DATA TO EXAMINE -
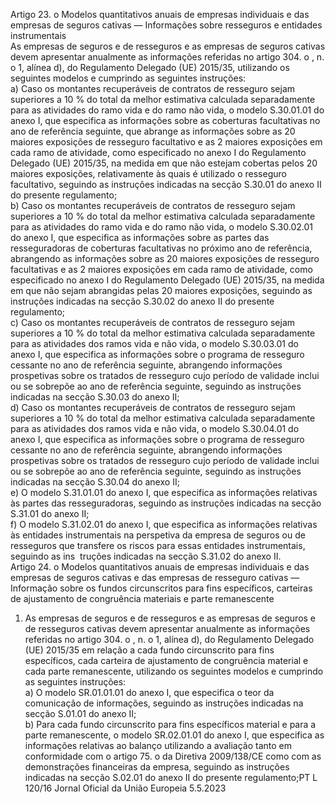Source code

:  
Artigo 23.  o 
Modelos quantitativos anuais de empresas individuais e das empresas de seguros cativas — Informações sobre 
resseguros e entidades instrumentais  
As empresas de seguros e de resseguros e as empresas de seguros cativas devem apresentar anualmente as informações 
referidas no artigo 304.  o , n.  o 1, alínea d), do Regulamento Delegado (UE) 2015/35, utilizando os seguintes modelos e 
cumprindo as seguintes instruções:  
a) Caso os montantes recuperáveis de contratos de resseguro sejam superiores a 10 % do total da melhor estimativa 
calculada separadamente para as atividades do ramo vida e do ramo não vida, o modelo S.30.01.01 do anexo I, que 
especifica as informações sobre as coberturas facultativas no ano de referência seguinte, que abrange as informações 
sobre as 20 maiores exposições de resseguro facultativo e as 2 maiores exposições em cada ramo de atividade, como 
especificado no anexo I do Regulamento Delegado (UE) 2015/35, na medida em que não estejam cobertas pelos 20 
maiores exposições, relativamente às quais é utilizado o resseguro facultativo, seguindo as instruções indicadas na 
secção S.30.01 do anexo II do presente regulamento;  
b) Caso os montantes recuperáveis de contratos de resseguro sejam superiores a 10 % do total da melhor estimativa 
calculada separadamente para as atividades do ramo vida e do ramo não vida, o modelo S.30.02.01 do anexo I, que 
especifica as informações sobre as partes das resseguradoras de coberturas facultativas no próximo ano de referência, 
abrangendo as informações sobre as 20 maiores exposições de resseguro facultativas e as 2 maiores exposições em 
cada ramo de atividade, como especificado no anexo I do Regulamento Delegado (UE) 2015/35, na medida em que 
não sejam abrangidas pelas 20 maiores exposições, seguindo as instruções indicadas na secção S.30.02 do anexo II 
do presente regulamento;  
c) Caso os montantes recuperáveis de contratos de resseguro sejam superiores a 10 % do total da melhor estimativa 
calculada separadamente para as atividades dos ramos vida e não vida, o modelo S.30.03.01 do anexo I, que 
especifica as informações sobre o programa de resseguro cessante no ano de referência seguinte, abrangendo 
informações prospetivas sobre os tratados de resseguro cujo período de validade inclui ou se sobrepõe ao ano de 
referência seguinte, seguindo as instruções indicadas na secção S.30.03 do anexo II;  
d) Caso os montantes recuperáveis de contratos de resseguro sejam superiores a 10 % do total da melhor estimativa 
calculada separadamente para as atividades dos ramos vida e não vida, o modelo S.30.04.01 do anexo I, que 
especifica as informações sobre o programa de resseguro cessante no ano de referência seguinte, abrangendo 
informações prospetivas sobre os tratados de resseguro cujo período de validade inclui ou se sobrepõe ao ano de 
referência seguinte, seguindo as instruções indicadas na secção S.30.04 do anexo II;  
e) O modelo S.31.01.01 do anexo I, que especifica as informações relativas às partes das resseguradoras, seguindo as 
instruções indicadas na secção S.31.01 do anexo II;  
f) O modelo S.31.02.01 do anexo I, que especifica as informações relativas às entidades instrumentais na perspetiva da 
empresa de seguros ou de resseguros que transfere os riscos para essas entidades instrumentais, seguindo as ins ­
truções indicadas na secção S.31.02 do anexo II.  
Artigo 24.  o 
Modelos quantitativos anuais de empresas individuais e das empresas de seguros cativas e das empresas de 
resseguro cativas — Informação sobre os fundos circunscritos para fins específicos, carteiras de ajustamento de 
congruência materiais e parte remanescente  
1. As empresas de seguros e de resseguros e as empresas de seguros e de resseguros cativas devem apresentar 
anualmente as informações referidas no artigo 304.  o , n.  o 1, alínea d), do Regulamento Delegado (UE) 2015/35 em 
relação a cada fundo circunscrito para fins específicos, cada carteira de ajustamento de congruência material e cada parte 
remanescente, utilizando os seguintes modelos e cumprindo as seguintes instruções:  
a) O modelo SR.01.01.01 do anexo I, que especifica o teor da comunicação de informações, seguindo as instruções 
indicadas na secção S.01.01 do anexo II;  
b) Para cada fundo circunscrito para fins específicos material e para a parte remanescente, o modelo SR.02.01.01 do 
anexo I, que especifica as informações relativas ao balanço utilizando a avaliação tanto em conformidade com o 
artigo 75.  o da Diretiva 2009/138/CE como com as demonstrações financeiras da empresa, seguindo as instruções 
indicadas na secção S.02.01 do anexo II do presente regulamento;PT  L 120/16 Jornal Oficial da União Europeia 5.5.2023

WORK TO COMPLETE - The lines above starting at the one that contains "abrangendo as informações" and ending at the one that contains "S.30.04 do anexo II;" must be transcribed exactly, and no other lines may appear.

YOUR RESPONSE -
abrangendo as informações sobre as 20 maiores exposições de resseguro facultativas e as 2 maiores exposições em 
cada ramo de atividade, como especificado no anexo I do Regulamento Delegado (UE) 2015/35, na medida em que 
não sejam abrangidas pelas 20 maiores exposições, seguindo as instruções indicadas na secção S.30.02 do anexo II 
do presente regulamento;  
c) Caso os montantes recuperáveis de contratos de resseguro sejam superiores a 10 % do total da melhor estimativa 
calculada separadamente para as atividades dos ramos vida e não vida, o modelo S.30.03.01 do anexo I, que 
especifica as informações sobre o programa de resseguro cessante no ano de referência seguinte, abrangendo 
informações prospetivas sobre os tratados de resseguro cujo período de validade inclui ou se sobrepõe ao ano de 
referência seguinte, seguindo as instruções indicadas na secção S.30.03 do anexo II;  
d) Caso os montantes recuperáveis de contratos de resseguro sejam superiores a 10 % do total da melhor estimativa 
calculada separadamente para as atividades dos ramos vida e não vida, o modelo S.30.04.01 do anexo I, que 
especifica as informações sobre o programa de resseguro cessante no ano de referência seguinte, abrangendo 
informações prospetivas sobre os tratados de resseguro cujo período de validade inclui ou se sobrepõe ao ano de 
referência seguinte, seguindo as instruções indicadas na secção S.30.04 do anexo II;  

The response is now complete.